FOR THE DEFENSE (624 pp.) — Lloyd Paul Stryker—Doubleday ($5).
When a professionally partisan trial lawyer such as Manhattan’s Lloyd Paul Stryker turns biographer, he also turns defense counsel. His Andrew Johnson was a passionate defense of Lincoln’s maligned successor in which spleen ran as deep as fact. Now in For the Defense he still writes like a lawyer on retainer, but his defense is framed in frank hero worship. The hero: Thomas Erskine, great 18th Century English barrister and Whig Lord Chancellor of England in the reign of George III.
Thomas Erskine, son of the Scottish 10th Earl of Buchan, is still regarded by many legal scholars as the greatest advocate ever to come before a jury. Usually “for the defense,” he pleaded the most historic cases in one of England’s most history-packed periods. For his time, he was the great courtroom defender of English civil liberties.

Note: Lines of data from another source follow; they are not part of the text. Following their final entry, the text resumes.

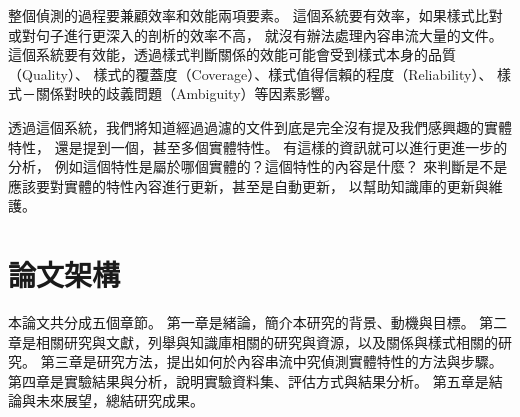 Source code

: 整個偵測的過程要兼顧效率和效能兩項要素。
這個系統要有效率，如果樣式比對或對句子進行更深入的剖析的效率不高，
就沒有辦法處理內容串流大量的文件。
這個系統要有效能，透過樣式判斷關係的效能可能會受到樣式本身的品質（Quality）、
樣式的覆蓋度（Coverage）、樣式值得信賴的程度（Reliability）、
樣式－關係對映的歧義問題（Ambiguity）等因素影響。

透過這個系統，我們將知道經過過濾的文件到底是完全沒有提及我們感興趣的實體特性，
還是提到一個，甚至多個實體特性。
有這樣的資訊就可以進行更進一步的分析，
例如這個特性是屬於哪個實體的？這個特性的內容是什麼？
來判斷是不是應該要對實體的特性內容進行更新，甚至是自動更新，
以幫助知識庫的更新與維護。

%
%
\section{論文架構}
本論文共分成五個章節。
第一章是緒論，簡介本研究的背景、動機與目標。
第二章是相關研究與文獻，列舉與知識庫相關的研究與資源，以及關係與樣式相關的研究。
第三章是研究方法，提出如何於內容串流中究偵測實體特性的方法與步驟。
第四章是實驗結果與分析，說明實驗資料集、評估方式與結果分析。
第五章是結論與未來展望，總結研究成果。

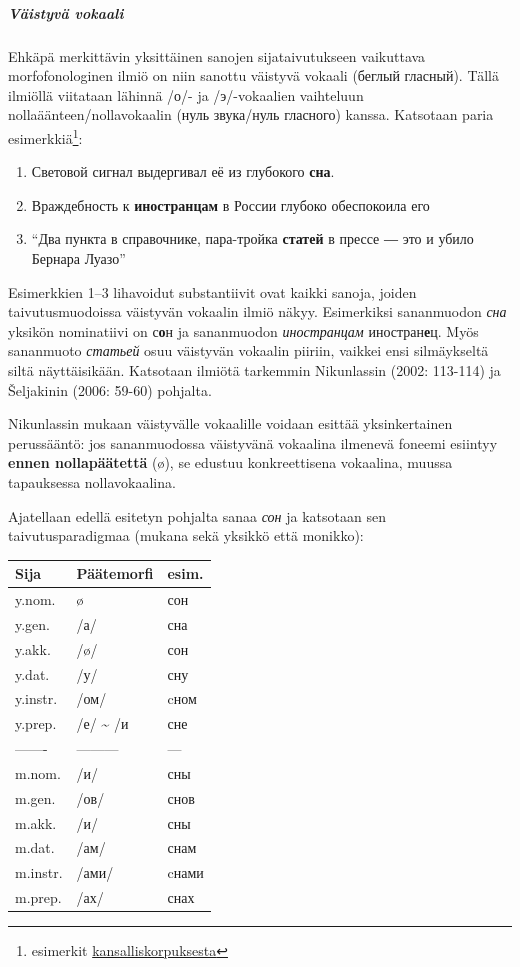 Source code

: \documentclass[]{scrartcl}
\providecommand{\tightlist}{%
  \setlength{\itemsep}{0pt}\setlength{\parskip}{0pt}}
\begin{document}
\subparagraph{Väistyvä vokaali}\label{vuxe4istyvuxe4-vokaali}

Ehkäpä merkittävin yksittäinen sanojen sijataivutukseen vaikuttava
morfofonologinen ilmiö on niin sanottu väistyvä vokaali (беглый
гласный). Tällä ilmiöllä viitataan lähinnä /о/- ja /э/-vokaalien
vaihteluun nollaäänteen/nollavokaalin (нуль звука/нуль гласного) kanssa.
Katsotaan paria esimerkkiä\footnote{esimerkit
  \href{http://ruscorpora.ru}{kansalliskorpuksesta}}:

\begin{enumerate}
\def\labelenumi{(\arabic{enumi})}
\tightlist
\item
  Световой сигнал выдергивал её из глубокого \textbf{сна}.
\item
  Враждебность к \textbf{иностранцам} в России глубоко обеспокоила его
\item
  ``Два пункта в справочнике, пара-тройка \textbf{статей} в прессе ― это
  и убило Бернара Луазо''
\end{enumerate}

Esimerkkien 1--3 lihavoidut substantiivit ovat kaikki sanoja, joiden
taivutusmuodoissa väistyvän vokaalin ilmiö näkyy. Esimerkiksi
sananmuodon \emph{сна} yksikön nominatiivi on с\textbf{о}н ja
sananmuodon \emph{иностранцам} иностран\textbf{е}ц. Myös sananmuoto
\emph{статьей} osuu väistyvän vokaalin piiriin, vaikkei ensi
silmäykseltä siltä näyttäisikään. Katsotaan ilmiötä tarkemmin
Nikunlassin (2002: 113-114) ja Šeljakinin (2006: 59-60) pohjalta.

Nikunlassin mukaan väistyvälle vokaalille voidaan esittää yksinkertainen
perussääntö: jos sananmuodossa väistyvänä vokaalina ilmenevä foneemi
esiintyy \textbf{ennen nollapäätettä} (ø), se edustuu konkreettisena
vokaalina, muussa tapauksessa nollavokaalina.

Ajatellaan edellä esitetyn pohjalta sanaa \emph{сон} ja katsotaan sen
taivutusparadigmaa (mukana sekä yksikkö että monikko):

\begin{longtable}[c]{@{}lll@{}}
\toprule
Sija & Päätemorfi & esim.\tabularnewline
\midrule
\endhead
y.nom. & ø & сон\tabularnewline
y.gen. & /а/ & сна\tabularnewline
y.akk. & /ø/  & сон\tabularnewline
y.dat. & /у/ & сну\tabularnewline
y.instr. & /ом/ & cном\tabularnewline
y.prep. & /е/ \textasciitilde{} /и & сне\tabularnewline
------- & --------- & ---\tabularnewline
m.nom. & /и/ & сны\tabularnewline
m.gen. & /ов/ & снов\tabularnewline
m.akk. & /и/ & сны\tabularnewline
m.dat. & /ам/ & снам\tabularnewline
m.instr. & /ами/ & cнами\tabularnewline
m.prep. & /ах/ & снах\tabularnewline
\bottomrule
\end{longtable}
\end{document}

Come Down, Thomas. The promise Stryker holds out in his prologue is a rich one: “Come down, then, Thomas Erskine, from those pedestals and canvases. Let us see and hear you not only as the eyes of genius knew you, but as your witnesses and judges saw you, and your London juries, whose affections you so often stormed. Let us see you panting in the dust and heat of the arena, see you as the great Chief Justice, Lord Mansfield, so often saw you, as your clients . . . and so many others saw you when they listened, spellbound and enthralled, while you were championing not their rights alone, but the rights of all men who possess the priceless heritage of liberty under English law. . . . Burst your marble fetters! Strip off your cerements of oil and canvas!”

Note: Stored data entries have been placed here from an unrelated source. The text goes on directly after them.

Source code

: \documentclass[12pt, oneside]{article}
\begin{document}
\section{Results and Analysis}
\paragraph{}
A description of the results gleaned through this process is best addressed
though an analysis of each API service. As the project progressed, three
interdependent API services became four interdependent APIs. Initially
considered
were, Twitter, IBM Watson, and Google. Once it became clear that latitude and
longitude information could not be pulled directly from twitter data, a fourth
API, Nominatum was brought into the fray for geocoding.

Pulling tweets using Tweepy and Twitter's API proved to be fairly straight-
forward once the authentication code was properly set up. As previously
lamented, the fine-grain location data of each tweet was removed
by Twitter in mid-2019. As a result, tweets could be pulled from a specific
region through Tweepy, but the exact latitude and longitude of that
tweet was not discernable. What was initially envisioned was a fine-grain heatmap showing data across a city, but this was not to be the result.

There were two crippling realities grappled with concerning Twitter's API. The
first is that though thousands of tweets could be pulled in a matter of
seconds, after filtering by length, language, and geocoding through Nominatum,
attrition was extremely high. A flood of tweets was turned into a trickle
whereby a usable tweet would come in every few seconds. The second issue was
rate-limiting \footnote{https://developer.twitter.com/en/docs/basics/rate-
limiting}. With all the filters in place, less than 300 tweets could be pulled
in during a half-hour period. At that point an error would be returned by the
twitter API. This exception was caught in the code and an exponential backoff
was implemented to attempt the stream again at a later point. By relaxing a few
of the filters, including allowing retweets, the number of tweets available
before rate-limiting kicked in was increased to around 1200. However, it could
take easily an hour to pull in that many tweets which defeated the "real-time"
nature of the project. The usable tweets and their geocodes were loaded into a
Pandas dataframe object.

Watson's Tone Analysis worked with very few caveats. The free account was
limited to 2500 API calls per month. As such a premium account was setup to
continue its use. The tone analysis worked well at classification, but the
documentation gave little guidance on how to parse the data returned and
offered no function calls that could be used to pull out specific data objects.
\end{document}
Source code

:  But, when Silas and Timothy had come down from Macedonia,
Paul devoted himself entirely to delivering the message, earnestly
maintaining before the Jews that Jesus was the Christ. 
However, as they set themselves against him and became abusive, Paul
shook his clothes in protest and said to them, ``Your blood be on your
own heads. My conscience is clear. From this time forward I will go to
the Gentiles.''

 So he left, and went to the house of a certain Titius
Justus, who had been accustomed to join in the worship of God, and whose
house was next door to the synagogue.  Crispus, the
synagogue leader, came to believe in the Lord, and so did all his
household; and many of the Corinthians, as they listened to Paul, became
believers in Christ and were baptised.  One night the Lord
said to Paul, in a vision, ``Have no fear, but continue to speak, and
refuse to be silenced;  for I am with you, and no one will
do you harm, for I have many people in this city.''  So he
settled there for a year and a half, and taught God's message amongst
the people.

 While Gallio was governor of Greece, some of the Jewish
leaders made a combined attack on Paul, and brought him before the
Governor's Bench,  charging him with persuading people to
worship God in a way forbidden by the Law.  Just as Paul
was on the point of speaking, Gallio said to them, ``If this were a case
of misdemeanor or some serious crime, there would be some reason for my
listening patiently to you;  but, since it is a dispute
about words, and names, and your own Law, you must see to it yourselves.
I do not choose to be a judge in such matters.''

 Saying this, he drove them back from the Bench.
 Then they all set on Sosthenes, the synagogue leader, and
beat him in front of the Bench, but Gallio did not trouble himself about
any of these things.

Biographer Stryker’s strip job, for all his courtroom ardor, is disappointing. At such length that tedium is the payoff, he uses conventional history to sketch in the political background for Erskine’s cases. Thus he and the reader lose sight of Erskine for pages at a time. The mighty barrister emerges as less a man than a disembodied voice making noble utterances.

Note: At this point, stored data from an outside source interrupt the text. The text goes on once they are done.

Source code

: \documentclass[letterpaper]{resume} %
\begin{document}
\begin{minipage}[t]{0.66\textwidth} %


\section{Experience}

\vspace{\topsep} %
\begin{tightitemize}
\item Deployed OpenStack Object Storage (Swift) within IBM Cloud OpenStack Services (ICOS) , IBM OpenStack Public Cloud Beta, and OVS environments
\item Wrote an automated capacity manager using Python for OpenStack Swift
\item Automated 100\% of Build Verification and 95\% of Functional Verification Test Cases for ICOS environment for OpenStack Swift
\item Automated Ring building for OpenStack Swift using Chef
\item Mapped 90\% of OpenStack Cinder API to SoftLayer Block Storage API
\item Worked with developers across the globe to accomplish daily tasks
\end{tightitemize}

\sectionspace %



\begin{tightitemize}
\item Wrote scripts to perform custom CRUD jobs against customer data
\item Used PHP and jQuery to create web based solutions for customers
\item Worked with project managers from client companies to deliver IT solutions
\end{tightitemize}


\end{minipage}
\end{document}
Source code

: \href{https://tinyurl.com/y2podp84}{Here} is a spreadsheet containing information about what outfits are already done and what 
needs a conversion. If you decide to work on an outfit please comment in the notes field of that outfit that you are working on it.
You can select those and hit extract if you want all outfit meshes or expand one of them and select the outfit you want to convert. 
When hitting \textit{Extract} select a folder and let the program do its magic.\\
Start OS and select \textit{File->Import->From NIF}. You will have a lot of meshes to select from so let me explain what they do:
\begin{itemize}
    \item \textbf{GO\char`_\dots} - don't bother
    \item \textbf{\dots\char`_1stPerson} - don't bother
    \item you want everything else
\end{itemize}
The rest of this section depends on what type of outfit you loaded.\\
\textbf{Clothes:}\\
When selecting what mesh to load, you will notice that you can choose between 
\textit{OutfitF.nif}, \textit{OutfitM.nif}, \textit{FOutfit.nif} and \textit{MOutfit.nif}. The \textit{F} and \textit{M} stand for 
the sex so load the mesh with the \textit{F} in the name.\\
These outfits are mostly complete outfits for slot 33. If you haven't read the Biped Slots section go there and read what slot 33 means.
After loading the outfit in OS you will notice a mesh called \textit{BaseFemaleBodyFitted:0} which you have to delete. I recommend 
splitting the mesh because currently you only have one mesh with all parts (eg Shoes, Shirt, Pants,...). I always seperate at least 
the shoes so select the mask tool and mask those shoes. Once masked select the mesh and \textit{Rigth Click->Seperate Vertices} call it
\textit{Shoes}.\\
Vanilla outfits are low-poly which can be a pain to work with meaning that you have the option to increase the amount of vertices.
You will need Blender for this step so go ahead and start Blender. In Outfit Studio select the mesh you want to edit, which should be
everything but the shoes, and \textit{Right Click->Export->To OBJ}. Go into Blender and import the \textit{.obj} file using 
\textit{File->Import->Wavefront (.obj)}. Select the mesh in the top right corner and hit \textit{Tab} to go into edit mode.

Gleeful Lectures. In the end, it is his biographer who has all the fun. Stryker quotes endlessly from Erskine’s speeches, revels in his courtroom technique, lectures the reader gleefully in little asides on the art of pleading. Sample: “[The lawyer] must do the jury’s thinking for them, yet with such tact that they are led to the belief that it is they, and not the advocate, who have unraveled the tangled skein.” Stryker, who once had to ask a prosecutor what he meant by the expression “taking it on the lam,” will find many of his readers in flight long before they finish For the Defense.